What shall we then see? It is sufficient for us at present, to know that we shall see Jesus! We shall see him as he is—and we shall be like him! The circumstances of the heavenly state, if I may so speak, are hidden from us; but this, which constitutes the essence of it, we can form some faint apprehension of, from our present experience. All that deserves the name of happiness here, consists of such conceptions of Jesus, and such measures of conformity to him, as are attainable while in a mortal and defiled nature. But we see him only as in a looking-glass, darkly and in part—but, when that which is perfect arrives, that which is in part shall be done away. We shall be all eye, all ear, all activity, in the communications of his love, and in the celebration of his praise.

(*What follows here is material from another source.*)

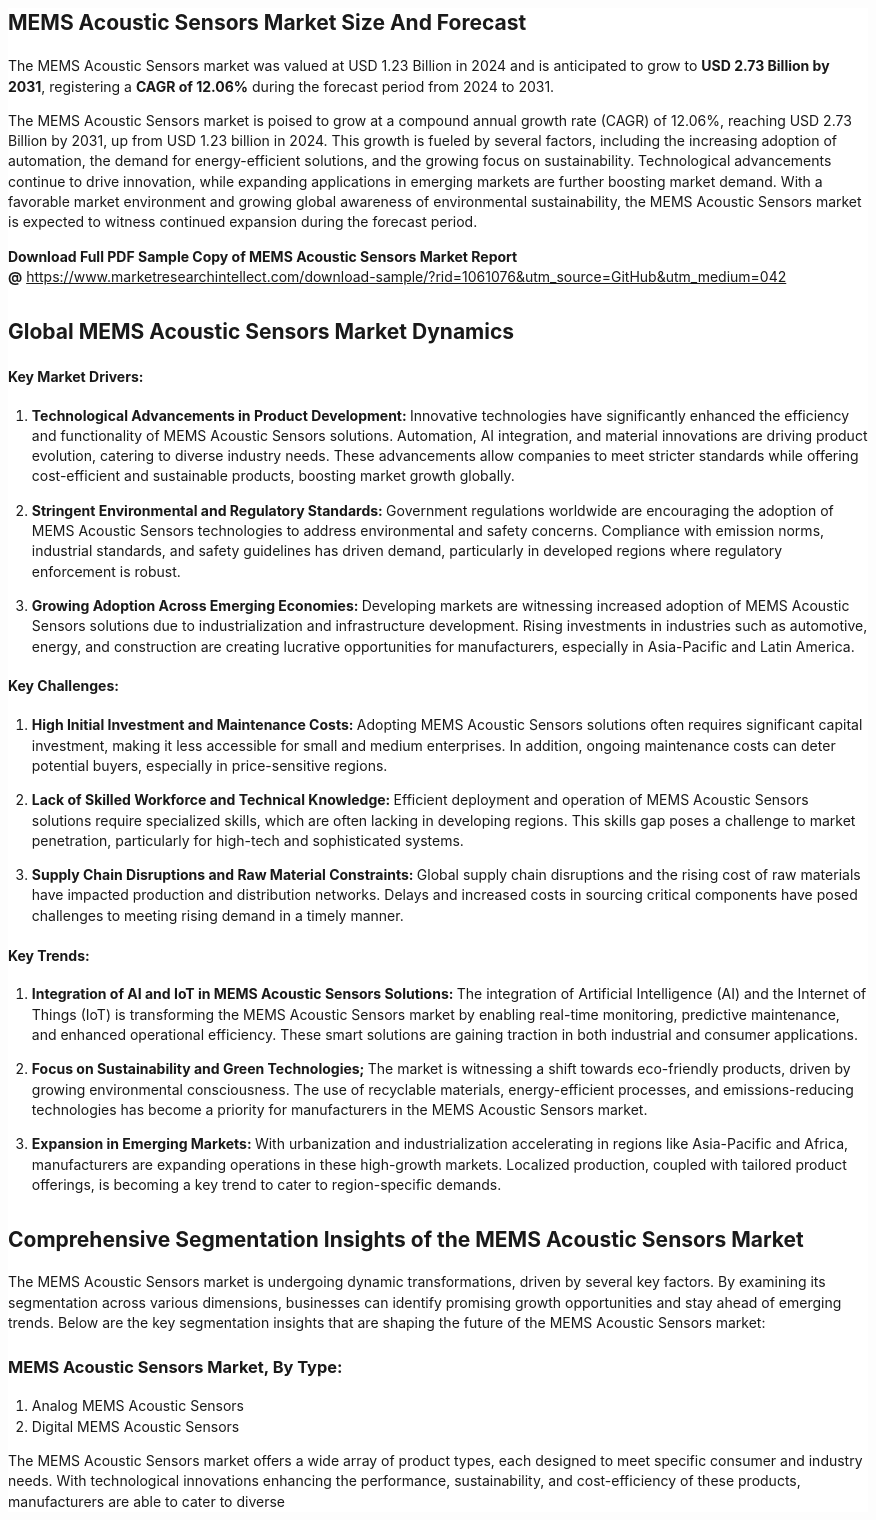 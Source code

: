 <h2>MEMS Acoustic Sensors Market Size And Forecast</h2><p>The MEMS Acoustic Sensors market was valued at USD 1.23 Billion in 2024 and is anticipated to grow to <strong>USD 2.73 Billion by 2031</strong>, registering a <strong>CAGR of 12.06%</strong> during the forecast period from 2024 to 2031.</p><p>The MEMS Acoustic Sensors market is poised to grow at a compound annual growth rate (CAGR) of 12.06%, reaching USD 2.73 Billion by 2031, up from USD 1.23 billion in 2024. This growth is fueled by several factors, including the increasing adoption of automation, the demand for energy-efficient solutions, and the growing focus on sustainability. Technological advancements continue to drive innovation, while expanding applications in emerging markets are further boosting market demand. With a favorable market environment and growing global awareness of environmental sustainability, the MEMS Acoustic Sensors market is expected to witness continued expansion during the forecast period.</p><p><strong>Download Full PDF Sample Copy of MEMS Acoustic Sensors Market Report @</strong>&nbsp;<a href="https://www.marketresearchintellect.com/download-sample/?rid=1061076&amp;utm_source=GitHub&amp;utm_medium=042">https://www.marketresearchintellect.com/download-sample/?rid=1061076&amp;utm_source=GitHub&amp;utm_medium=042</a></p><h2>Global MEMS Acoustic Sensors Market Dynamics</h2><h4><strong>Key Market Drivers:</strong></h4><ol><li><p><strong>Technological Advancements in Product Development:&nbsp;</strong>Innovative technologies have significantly enhanced the efficiency and functionality of MEMS Acoustic Sensors solutions. Automation, AI integration, and material innovations are driving product evolution, catering to diverse industry needs. These advancements allow companies to meet stricter standards while offering cost-efficient and sustainable products, boosting market growth globally.</p></li><li><p><strong>Stringent Environmental and Regulatory Standards:&nbsp;</strong>Government regulations worldwide are encouraging the adoption of MEMS Acoustic Sensors technologies to address environmental and safety concerns. Compliance with emission norms, industrial standards, and safety guidelines has driven demand, particularly in developed regions where regulatory enforcement is robust.</p></li><li><p><strong>Growing Adoption Across Emerging Economies:&nbsp;</strong>Developing markets are witnessing increased adoption of MEMS Acoustic Sensors solutions due to industrialization and infrastructure development. Rising investments in industries such as automotive, energy, and construction are creating lucrative opportunities for manufacturers, especially in Asia-Pacific and Latin America.</p></li></ol><h4><strong>Key Challenges:</strong></h4><ol><li><p><strong>High Initial Investment and Maintenance Costs:&nbsp;</strong>Adopting MEMS Acoustic Sensors solutions often requires significant capital investment, making it less accessible for small and medium enterprises. In addition, ongoing maintenance costs can deter potential buyers, especially in price-sensitive regions.</p></li><li><p><strong>Lack of Skilled Workforce and Technical Knowledge:&nbsp;</strong>Efficient deployment and operation of MEMS Acoustic Sensors solutions require specialized skills, which are often lacking in developing regions. This skills gap poses a challenge to market penetration, particularly for high-tech and sophisticated systems.</p></li><li><p><strong>Supply Chain Disruptions and Raw Material Constraints:&nbsp;</strong>Global supply chain disruptions and the rising cost of raw materials have impacted production and distribution networks. Delays and increased costs in sourcing critical components have posed challenges to meeting rising demand in a timely manner.</p></li></ol><h4><strong>Key Trends:</strong></h4><ol><li><p><strong>Integration of AI and IoT in MEMS Acoustic Sensors Solutions:&nbsp;</strong>The integration of Artificial Intelligence (AI) and the Internet of Things (IoT) is transforming the MEMS Acoustic Sensors market by enabling real-time monitoring, predictive maintenance, and enhanced operational efficiency. These smart solutions are gaining traction in both industrial and consumer applications.</p></li><li><p><strong>Focus on Sustainability and Green Technologies;&nbsp;</strong>The market is witnessing a shift towards eco-friendly products, driven by growing environmental consciousness. The use of recyclable materials, energy-efficient processes, and emissions-reducing technologies has become a priority for manufacturers in the MEMS Acoustic Sensors market.</p></li><li><p><strong>Expansion in Emerging Markets:&nbsp;</strong>With urbanization and industrialization accelerating in regions like Asia-Pacific and Africa, manufacturers are expanding operations in these high-growth markets. Localized production, coupled with tailored product offerings, is becoming a key trend to cater to region-specific demands.</p></li></ol><div class="article-main__content" data-test-id="publishing-text-block"><h2>Comprehensive Segmentation Insights of the MEMS Acoustic Sensors Market</h2><p>The MEMS Acoustic Sensors market is undergoing dynamic transformations, driven by several key factors. By examining its segmentation across various dimensions, businesses can identify promising growth opportunities and stay ahead of emerging trends. Below are the key segmentation insights that are shaping the future of the MEMS Acoustic Sensors market:</p><h3><strong>MEMS Acoustic Sensors Market, By Type:<br /></strong></h3><ol><li>Analog MEMS Acoustic Sensors<li> Digital MEMS Acoustic Sensors</li></ol><p>The MEMS Acoustic Sensors market offers a wide array of product types, each designed to meet specific consumer and industry needs. With technological innovations enhancing the performance, sustainability, and cost-efficiency of these products, manufacturers are able to cater to diverse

Here on earth, we are almost upon a level with worms; there we shall rise to an equality with angels. In some respects our privilege will be superior to theirs. Angels cannot sing the song of the redeemed, nor claim so near a relation to Him who sits upon the throne. Are not these things worth dying for? I congratulate you, madam, you have almost finished your course; and he who has enabled you to keep the faith, and to fight the good fight, will shortly give you the conqueror's crown, prepared for you, and for all who love his appearing. They are many crowns, and yet one. The blessings of the other world are not like the wealth of this world, which is diminished in proportion to the numbers among whom it is divided. There each one shall possess the whole; as here we enjoy the light of the sun, though millions enjoy it with us, as fully as we could if there were none upon earth but ourselves to see it.

You will likewise soon be removed from all evil. You are going where pain, and sickness, and sorrow, and temptation and sin, have no place. Where your eyes and your heart will no longer grieved with the wickedness of the world, where no one will ask you with a taunt, "What is your beloved more than another beloved?" In a word, where death shall be swallowed up in life, and where the miserable effects of our fall from God, shall be no more perceived, than we can perceive a stone that is sunk in the midst of the mighty ocean. I do not ask nor expect you to write an answer. I see you are too weak, to wish to impose such a task upon you. I only beg, that, while you stay below, you will remember me and mine in prayer. My wife sends her affectionate remembrance with mine.

Believe me to be, your sincere friend, and obliged servant.